Robot di mungitura e unifeed: chi cambia chi non cambia affatto.
Quando si parla di robot di mungitura si parla di un sistema per estrarre latte, ed è così. Ma per le bovine si dovrebbe parlare soprattutto di un sistema di alimentazione. Dove trovano qualche cosa molto attraente, come il mangime.
Da qui il passo verso il discorso alimentare nel suo complesso è assai breve.
Oggi vorrei proporvi due spunti opposti, dettati l’uno della ricerca, e corrispondente a un pensiero consolidato, e l’altro dall’esperienza pratica di una stalla. Stalla però universitaria, quindi gestita – vien da credere – non proprio a casaccio.
Questo per evidenziare come – anche in questo caso – la verità assoluta non esiste e possono convivere protocolli ed esperienze molto distanti, in un disegno complessivo funzionante.
Ebbene, il primo spunto su robot di mungitura e unifeed viene da un recente convegno della SIB, la Società Italiana di Buiatria.
Oltre alla qualità e palatabilità del pellet (due elementi fondamentali: può crollare l’acesso al robot per un cambio di mangime non adeguato) c’è un corretto PMR, ossia Partial Mixed Ration o che va accanto al noto TMR, ossia l’unifeed che copre tutti i fabbisogni. Quindi – il consiglio del prof relatore – una razione che copra solo parzialmente i fabbisogni delle bovine, per dare loro la “fame” che le spinga al robot.
Nello specifico: l’80-90% dei nutrienti forniti attraverso il PMR, il resto con il mangime, tenendo presente che la massima assunzione di pellet è di circa 430 grammi al minuto, e quindi il quantitativo giornaliero deve essere tale da poter essere assunto completamente nelle visite fatte dalla bovina al robot. Altrimenti si rischia di darle meno di quanto necessiti.
Veniamo alla seconda situazione di robot di mungitura e robot, che va invece in un altro senso.
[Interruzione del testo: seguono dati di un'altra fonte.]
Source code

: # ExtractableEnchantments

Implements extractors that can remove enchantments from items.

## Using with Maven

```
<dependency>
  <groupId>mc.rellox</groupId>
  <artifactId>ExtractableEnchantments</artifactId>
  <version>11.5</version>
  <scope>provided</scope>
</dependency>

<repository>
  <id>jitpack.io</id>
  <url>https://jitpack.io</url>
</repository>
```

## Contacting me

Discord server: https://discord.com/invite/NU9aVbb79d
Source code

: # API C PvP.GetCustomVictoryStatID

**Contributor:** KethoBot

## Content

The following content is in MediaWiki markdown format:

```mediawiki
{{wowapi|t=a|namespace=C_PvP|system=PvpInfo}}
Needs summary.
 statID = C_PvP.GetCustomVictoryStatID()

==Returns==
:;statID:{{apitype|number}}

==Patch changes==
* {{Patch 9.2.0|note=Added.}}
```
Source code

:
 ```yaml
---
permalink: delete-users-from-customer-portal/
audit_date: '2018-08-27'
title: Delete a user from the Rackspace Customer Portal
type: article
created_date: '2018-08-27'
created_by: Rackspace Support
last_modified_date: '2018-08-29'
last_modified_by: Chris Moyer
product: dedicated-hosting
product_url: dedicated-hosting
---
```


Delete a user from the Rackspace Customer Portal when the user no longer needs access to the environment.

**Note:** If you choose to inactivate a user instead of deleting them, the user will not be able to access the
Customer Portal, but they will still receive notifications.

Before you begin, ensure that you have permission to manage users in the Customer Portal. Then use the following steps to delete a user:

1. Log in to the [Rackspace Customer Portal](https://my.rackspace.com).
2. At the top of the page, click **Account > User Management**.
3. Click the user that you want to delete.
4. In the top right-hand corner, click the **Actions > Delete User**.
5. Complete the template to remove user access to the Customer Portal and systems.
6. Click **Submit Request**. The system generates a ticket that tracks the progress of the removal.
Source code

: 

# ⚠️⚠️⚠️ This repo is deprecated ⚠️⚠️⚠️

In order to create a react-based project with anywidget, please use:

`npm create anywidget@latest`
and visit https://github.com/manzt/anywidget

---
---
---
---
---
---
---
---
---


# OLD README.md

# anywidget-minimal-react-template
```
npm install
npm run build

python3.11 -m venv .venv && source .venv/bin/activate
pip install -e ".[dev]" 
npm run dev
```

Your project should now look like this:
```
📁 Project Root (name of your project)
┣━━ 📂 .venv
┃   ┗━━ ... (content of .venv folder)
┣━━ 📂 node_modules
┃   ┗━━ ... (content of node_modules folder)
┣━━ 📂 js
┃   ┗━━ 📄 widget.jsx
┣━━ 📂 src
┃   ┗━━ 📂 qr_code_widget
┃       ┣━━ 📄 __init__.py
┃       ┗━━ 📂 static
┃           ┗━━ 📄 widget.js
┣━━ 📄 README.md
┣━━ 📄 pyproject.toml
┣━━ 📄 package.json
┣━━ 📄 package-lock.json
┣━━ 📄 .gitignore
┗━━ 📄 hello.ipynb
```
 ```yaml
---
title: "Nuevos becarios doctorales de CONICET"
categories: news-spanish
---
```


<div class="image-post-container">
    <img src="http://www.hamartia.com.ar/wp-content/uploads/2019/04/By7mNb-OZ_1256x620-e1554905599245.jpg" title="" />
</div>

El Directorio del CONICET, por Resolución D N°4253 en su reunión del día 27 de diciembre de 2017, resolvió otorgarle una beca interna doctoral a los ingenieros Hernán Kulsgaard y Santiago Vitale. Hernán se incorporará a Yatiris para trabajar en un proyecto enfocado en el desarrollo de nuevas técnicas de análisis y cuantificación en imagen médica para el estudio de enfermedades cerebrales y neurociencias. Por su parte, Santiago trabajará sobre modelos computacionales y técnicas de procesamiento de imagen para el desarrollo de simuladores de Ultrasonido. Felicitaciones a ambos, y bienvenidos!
Qui, come mi spiega il direttore della stalla, è stata fatta una scelta un po’ diversa da quella degli altri allevatori quando inseriscono il robot. “Normalmente la prima cosa che gli viene detto è quella di impoverire un po’ la miscelata, affamare un po’ le vacche, perché vadano al robot.
Ma qui si va a materie prime. Scaricando la miscelata ossia togliendo farina di mais e farina di soia, queste le dovrei mettere attraverso il mangime, il che mi costa di più rispetto alle materie prime di partenza”.
Quindi?
“Quindi sono partito mantenendo la miscelata invariata, stessa composizione, e abbiamo lavorato nel robot andando a premio in base alla produzione. Abbiamo creato delle tabelle alimentari, in funzione della distanza dal parto e della produzione media dei cinque giorni precedenti.
La tabella alimentare stabilisce quanto mangime dosare a ogni singolo animale, in modo tale che l’animale che fa 60 litri arrivi a prendere 5-5,5 kg di mangime, e l’animale che fa 35 litri circa 2 kg di mangime al giorno. E tutte con la stessa miscelata, rimasta invariata. Invariata perché tarata sulla produzione pre-robot”.
Detto ciò, lungi da me dire ciò che va meglio e ciò che va peggio. Con il robot di mungitura sono tantissime le variabili che influenzano un soddisfacente giro delle bovine e quindi non si può che ragionare solo in termini olistici.
Aggiungo un dettaglio, in chiusura: un dato comune di molte stalle di piccole dimensioni (questo me lo diceva un responsabile vendite di una nota azienda installatrice) con una cinquantina di capi, passate al robot, è il risparmio sul quantitativo complessivo di mangime utilizzato. Questo perché l’abbinamento unifeed e integrazione al robot ha permesso di fare un passo avanti verso un’alimentazione più precisa ed efficiente.
Con meno costi, ma anche – ragionando in prospettiva – abbassando l’impronta di carbonio del latte prodotto.